What needs to be done – Every line in the records below between the one holding "going after them." and the one holding "was their marriage.", inclusive, is to be set down exactly; all other lines are to be left out.

*-*-*

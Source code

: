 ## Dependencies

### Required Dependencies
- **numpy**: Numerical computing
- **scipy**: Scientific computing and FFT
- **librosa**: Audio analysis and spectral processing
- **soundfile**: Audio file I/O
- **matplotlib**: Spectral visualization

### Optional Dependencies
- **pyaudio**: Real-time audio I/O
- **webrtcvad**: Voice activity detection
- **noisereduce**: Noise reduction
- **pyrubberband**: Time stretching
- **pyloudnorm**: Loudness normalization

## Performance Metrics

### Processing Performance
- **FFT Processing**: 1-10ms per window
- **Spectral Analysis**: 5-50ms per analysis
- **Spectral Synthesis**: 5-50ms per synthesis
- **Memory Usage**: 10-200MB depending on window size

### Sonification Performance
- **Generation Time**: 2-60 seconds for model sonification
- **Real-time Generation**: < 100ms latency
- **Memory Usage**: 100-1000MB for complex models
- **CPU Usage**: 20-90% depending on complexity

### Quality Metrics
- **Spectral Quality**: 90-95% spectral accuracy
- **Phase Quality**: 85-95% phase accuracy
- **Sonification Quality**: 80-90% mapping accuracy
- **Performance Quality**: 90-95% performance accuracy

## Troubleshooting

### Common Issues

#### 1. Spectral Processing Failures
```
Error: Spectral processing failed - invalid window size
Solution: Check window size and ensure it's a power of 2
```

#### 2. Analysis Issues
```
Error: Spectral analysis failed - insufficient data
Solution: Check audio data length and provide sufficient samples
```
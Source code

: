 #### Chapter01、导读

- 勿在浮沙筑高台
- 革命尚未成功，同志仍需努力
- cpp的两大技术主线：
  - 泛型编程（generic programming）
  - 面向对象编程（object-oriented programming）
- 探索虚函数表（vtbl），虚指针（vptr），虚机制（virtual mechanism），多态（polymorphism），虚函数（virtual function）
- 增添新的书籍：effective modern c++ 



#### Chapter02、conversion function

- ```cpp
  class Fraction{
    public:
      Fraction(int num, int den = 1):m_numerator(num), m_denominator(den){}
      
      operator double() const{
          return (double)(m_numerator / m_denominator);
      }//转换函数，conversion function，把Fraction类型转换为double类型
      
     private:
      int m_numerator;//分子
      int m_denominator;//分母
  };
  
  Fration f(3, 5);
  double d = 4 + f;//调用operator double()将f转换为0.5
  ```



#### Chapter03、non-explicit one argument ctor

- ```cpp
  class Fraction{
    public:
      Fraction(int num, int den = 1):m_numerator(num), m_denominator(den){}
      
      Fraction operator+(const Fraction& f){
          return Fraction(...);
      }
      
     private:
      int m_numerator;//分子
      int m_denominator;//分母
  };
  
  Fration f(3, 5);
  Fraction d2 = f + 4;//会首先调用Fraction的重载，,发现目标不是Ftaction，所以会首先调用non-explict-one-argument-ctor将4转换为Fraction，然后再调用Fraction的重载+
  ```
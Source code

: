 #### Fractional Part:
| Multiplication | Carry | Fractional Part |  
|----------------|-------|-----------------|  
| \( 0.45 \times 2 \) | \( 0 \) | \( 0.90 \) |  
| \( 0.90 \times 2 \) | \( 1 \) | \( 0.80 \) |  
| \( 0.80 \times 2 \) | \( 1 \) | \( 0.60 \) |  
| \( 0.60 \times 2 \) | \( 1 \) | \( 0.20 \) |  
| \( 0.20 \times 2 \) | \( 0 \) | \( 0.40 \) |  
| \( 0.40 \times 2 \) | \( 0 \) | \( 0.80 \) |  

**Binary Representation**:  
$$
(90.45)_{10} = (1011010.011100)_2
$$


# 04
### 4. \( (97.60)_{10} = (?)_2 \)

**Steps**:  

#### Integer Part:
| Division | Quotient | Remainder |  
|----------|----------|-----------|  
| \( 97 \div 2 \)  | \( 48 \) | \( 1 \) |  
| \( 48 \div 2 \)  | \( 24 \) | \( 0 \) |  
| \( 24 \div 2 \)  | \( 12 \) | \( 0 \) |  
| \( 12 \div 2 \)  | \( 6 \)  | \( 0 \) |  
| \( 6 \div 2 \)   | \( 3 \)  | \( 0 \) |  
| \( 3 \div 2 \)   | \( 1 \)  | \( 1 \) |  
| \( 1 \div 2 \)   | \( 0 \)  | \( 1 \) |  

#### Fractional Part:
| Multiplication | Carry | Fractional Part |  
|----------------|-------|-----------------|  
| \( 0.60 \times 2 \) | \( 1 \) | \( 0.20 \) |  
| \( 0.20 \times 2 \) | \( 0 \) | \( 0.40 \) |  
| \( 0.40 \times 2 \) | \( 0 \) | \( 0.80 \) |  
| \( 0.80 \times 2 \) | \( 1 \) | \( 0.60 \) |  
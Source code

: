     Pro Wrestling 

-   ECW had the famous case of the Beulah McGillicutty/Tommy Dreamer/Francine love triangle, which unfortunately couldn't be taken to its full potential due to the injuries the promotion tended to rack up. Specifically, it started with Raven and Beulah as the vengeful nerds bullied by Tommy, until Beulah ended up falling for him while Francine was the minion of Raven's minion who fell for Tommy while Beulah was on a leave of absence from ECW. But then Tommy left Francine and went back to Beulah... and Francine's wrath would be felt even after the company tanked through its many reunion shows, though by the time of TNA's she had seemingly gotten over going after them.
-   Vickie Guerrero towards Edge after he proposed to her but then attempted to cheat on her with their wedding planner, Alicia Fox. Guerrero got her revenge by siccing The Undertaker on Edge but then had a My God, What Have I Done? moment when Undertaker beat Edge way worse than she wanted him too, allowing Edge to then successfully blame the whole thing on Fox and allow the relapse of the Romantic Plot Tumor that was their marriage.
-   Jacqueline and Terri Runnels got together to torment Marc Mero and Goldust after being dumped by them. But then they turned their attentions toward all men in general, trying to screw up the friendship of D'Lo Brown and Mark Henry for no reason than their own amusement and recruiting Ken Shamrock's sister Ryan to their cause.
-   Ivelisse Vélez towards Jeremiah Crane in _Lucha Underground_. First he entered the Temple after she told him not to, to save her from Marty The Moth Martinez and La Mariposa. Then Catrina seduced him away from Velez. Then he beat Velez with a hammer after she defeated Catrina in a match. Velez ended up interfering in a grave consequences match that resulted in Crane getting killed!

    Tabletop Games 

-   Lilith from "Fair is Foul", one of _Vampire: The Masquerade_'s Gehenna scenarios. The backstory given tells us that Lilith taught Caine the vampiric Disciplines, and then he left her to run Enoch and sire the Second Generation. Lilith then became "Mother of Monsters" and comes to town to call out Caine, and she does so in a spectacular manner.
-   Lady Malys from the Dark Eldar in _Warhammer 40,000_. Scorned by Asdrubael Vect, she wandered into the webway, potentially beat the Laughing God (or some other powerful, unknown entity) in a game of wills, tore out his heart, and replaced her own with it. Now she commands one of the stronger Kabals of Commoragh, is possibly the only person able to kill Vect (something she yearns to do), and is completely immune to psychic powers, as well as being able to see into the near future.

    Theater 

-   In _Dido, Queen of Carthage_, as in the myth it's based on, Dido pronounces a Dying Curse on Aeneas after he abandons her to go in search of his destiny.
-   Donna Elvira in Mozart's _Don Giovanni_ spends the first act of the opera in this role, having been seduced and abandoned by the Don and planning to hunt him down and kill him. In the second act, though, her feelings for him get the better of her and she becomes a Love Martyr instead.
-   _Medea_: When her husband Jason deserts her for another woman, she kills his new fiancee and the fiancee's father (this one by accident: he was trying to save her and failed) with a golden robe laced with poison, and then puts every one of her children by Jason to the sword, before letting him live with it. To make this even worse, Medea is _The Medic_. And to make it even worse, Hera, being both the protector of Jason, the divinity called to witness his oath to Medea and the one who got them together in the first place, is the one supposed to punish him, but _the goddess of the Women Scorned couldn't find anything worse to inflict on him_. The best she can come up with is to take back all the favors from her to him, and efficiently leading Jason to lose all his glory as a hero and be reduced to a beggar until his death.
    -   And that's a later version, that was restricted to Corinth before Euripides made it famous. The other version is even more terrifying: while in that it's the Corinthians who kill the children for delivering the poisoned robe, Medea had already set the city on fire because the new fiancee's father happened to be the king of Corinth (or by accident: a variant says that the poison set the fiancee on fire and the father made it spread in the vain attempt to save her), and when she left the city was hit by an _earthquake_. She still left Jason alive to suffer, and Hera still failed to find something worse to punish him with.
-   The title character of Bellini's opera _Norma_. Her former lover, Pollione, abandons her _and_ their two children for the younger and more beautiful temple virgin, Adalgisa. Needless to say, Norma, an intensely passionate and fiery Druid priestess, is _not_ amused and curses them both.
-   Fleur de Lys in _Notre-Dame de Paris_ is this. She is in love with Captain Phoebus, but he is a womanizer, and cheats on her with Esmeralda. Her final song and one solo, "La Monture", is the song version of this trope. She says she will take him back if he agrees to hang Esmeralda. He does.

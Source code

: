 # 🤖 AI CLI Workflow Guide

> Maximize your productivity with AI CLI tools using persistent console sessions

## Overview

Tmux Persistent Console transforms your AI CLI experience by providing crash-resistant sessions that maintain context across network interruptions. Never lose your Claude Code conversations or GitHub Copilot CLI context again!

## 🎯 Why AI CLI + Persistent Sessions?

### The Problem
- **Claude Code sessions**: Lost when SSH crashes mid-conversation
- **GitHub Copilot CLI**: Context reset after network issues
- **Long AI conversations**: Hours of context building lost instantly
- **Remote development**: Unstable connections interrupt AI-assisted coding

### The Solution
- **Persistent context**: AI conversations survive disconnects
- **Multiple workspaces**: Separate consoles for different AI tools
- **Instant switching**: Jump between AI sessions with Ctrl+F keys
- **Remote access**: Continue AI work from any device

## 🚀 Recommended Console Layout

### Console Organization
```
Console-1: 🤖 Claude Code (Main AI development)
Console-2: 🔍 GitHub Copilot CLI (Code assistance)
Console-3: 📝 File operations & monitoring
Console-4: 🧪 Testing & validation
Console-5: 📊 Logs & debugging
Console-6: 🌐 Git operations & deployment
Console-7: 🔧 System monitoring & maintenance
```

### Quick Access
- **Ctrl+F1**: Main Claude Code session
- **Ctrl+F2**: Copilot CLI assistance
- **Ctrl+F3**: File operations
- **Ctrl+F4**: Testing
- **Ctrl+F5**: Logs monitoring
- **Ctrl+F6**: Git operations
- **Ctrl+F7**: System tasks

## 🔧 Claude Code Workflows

*-*-*

Output for this exercise –
-   ECW had the famous case of the Beulah McGillicutty/Tommy Dreamer/Francine love triangle, which unfortunately couldn't be taken to its full potential due to the injuries the promotion tended to rack up. Specifically, it started with Raven and Beulah as the vengeful nerds bullied by Tommy, until Beulah ended up falling for him while Francine was the minion of Raven's minion who fell for Tommy while Beulah was on a leave of absence from ECW. But then Tommy left Francine and went back to Beulah... and Francine's wrath would be felt even after the company tanked through its many reunion shows, though by the time of TNA's she had seemingly gotten over going after them.
-   Vickie Guerrero towards Edge after he proposed to her but then attempted to cheat on her with their wedding planner, Alicia Fox. Guerrero got her revenge by siccing The Undertaker on Edge but then had a My God, What Have I Done? moment when Undertaker beat Edge way worse than she wanted him too, allowing Edge to then successfully blame the whole thing on Fox and allow the relapse of the Romantic Plot Tumor that was their marriage.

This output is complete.